"What friends can I have in this place?" thought the young trooper, as he nervously chewed the bit of paper to a pulp. At the same time he was tremulous with a new hope. "Perhaps I can do it," he said, "and anything will be better than sitting in idleness, with a prospect of being shot at sunrise."

Standing on his wooden stool he could easily reach the lower end of the iron bars closing the cell window, and he at once began work on them. At first he seemed to produce about as much effect as would the gnawing of a mouse, but after a while his tiny saw was buried in the tough iron. Then footsteps approached, and Ridge had barely time to fling himself on the vile-smelling pallet before a sentry was peering in at the grating. A ray of light fell where he lay, but fortunately failed to reach the side on which the barred aperture was located. So the prisoner made a long bunch of the straw, covered it with his coat, and placed his water-jug at one end, thus causing the whole to bear a rude resemblance to a human figure.

After that he worked steadily, only pausing at the sound of footsteps, but not leaving the scene of his operations. He found that he must cut two bars instead of only one, and a saw snapped in twain when the first was but half severed. After that he handled the other with intense caution, and his heart throbbed painfully with anxiety as the work neared completion.

For hours he toiled, and he knew that daylight could not be far off when the second bar was finally cut. To bend it aside took all his strength, and so occupied was he in doing this that for the first time that night he heeded not a sound of footsteps in the corridor.

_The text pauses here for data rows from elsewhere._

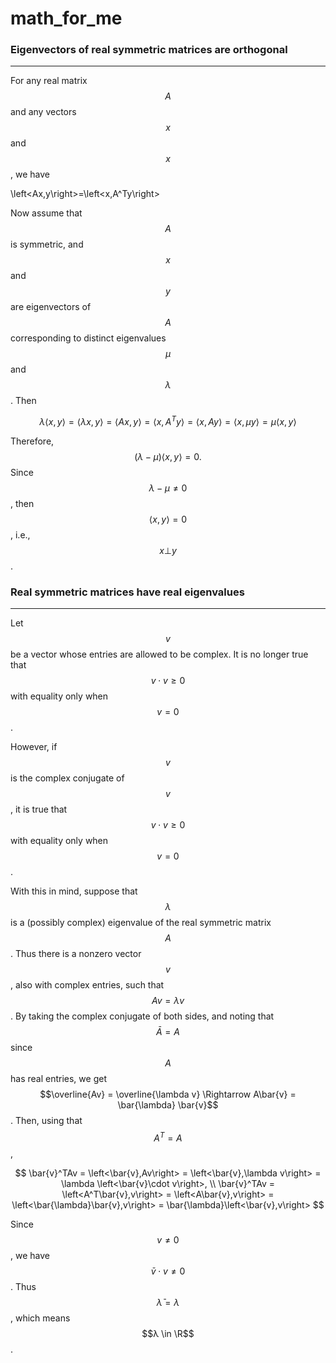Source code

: # math_for_me


### Eigenvectors of real symmetric matrices are orthogonal
----
For any real matrix $$A$$ and any vectors $$x$$ and $$x$$, we have

\left<Ax,y\right>=\left<x,A^Ty\right>

Now assume that $$A$$ is symmetric, and $$x$$ and $$y$$ are eigenvectors of $$A$$ corresponding to distinct eigenvalues $$\mu$$ and $$\lambda$$. Then

$$\lambda\left<x,y\right> = \left<\lambda x,y\right> = \left<Ax,y\right> = \left<x,A^Ty\right> =\left<x,Ay\right> = \left<x,\mu y\right>=\mu \left<x,y\right>$$

Therefore, $$\left(\lambda-\mu\right) \left<x,y\right>=0.$$ Since $$\lambda-\mu\neq0$$, then $$\left<x,y\right>=0$$, i.e., $$x\bot y$$.


### Real symmetric matrices have real eigenvalues
----
Let $$v$$ be a vector whose entries are allowed to be complex. It is no longer true that $$v \cdot v \geq 0$$ with equality only when $$v = 0$$.
 
However, if $$v$$ is the complex conjugate of $$v$$, it is true that $$v \cdot v \geq 0$$ with equality only when $$v = 0$$.

With this in mind, suppose that $$\lambda$$ is a (possibly complex) eigenvalue of the real symmetric matrix $$A$$. Thus there is a nonzero vector $$v$$, also with complex entries, such that $$Av = \lambda v$$.
By taking the complex conjugate of both sides, and noting that $$\bar{A} = A$$ since $$A$$ has real
entries, we get $$\overline{Av} = \overline{\lambda v} \Rightarrow A\bar{v} = \bar{\lambda} \bar{v}$$. Then, using that $$A^T = A$$,

$$
\bar{v}^TAv = \left<\bar{v},Av\right> = \left<\bar{v},\lambda v\right> = \lambda \left<\bar{v}\cdot v\right>, \\
\bar{v}^TAv = \left<A^T\bar{v},v\right> = \left<A\bar{v},v\right> = \left<\bar{\lambda}\bar{v},v\right> = \bar{\lambda}\left<\bar{v},v\right>
$$

Since $$v\neq 0$$, we have $$\bar{v}\cdot v \neq 0$$. Thus $$\bar{\lambda} = \lambda$$, which means $$λ \in \R$$.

"What goes on here?" questioned a harsh voice, and Ridge's heart leaped into his mouth. With desperate energy he wrenched the bars to one side, hearing as he did so a fumbling at the lock of his door. Utilizing his strength to the utmost, he pulled himself up, forced his body through the narrow opening, and pitched headlong to the ground outside. At the same time came fierce shouts, a pistol-shot, and a great clamor from the place he had left,

But strong hands were helping him to his feet, and a voice was saying in his ears: "You have done well, amigo. Now we must fly for our lives."

Of course it could not be; but to Ridge's senses, confused by the shock of his fall, it seemed as though the voice was that of the false friend who had betrayed him.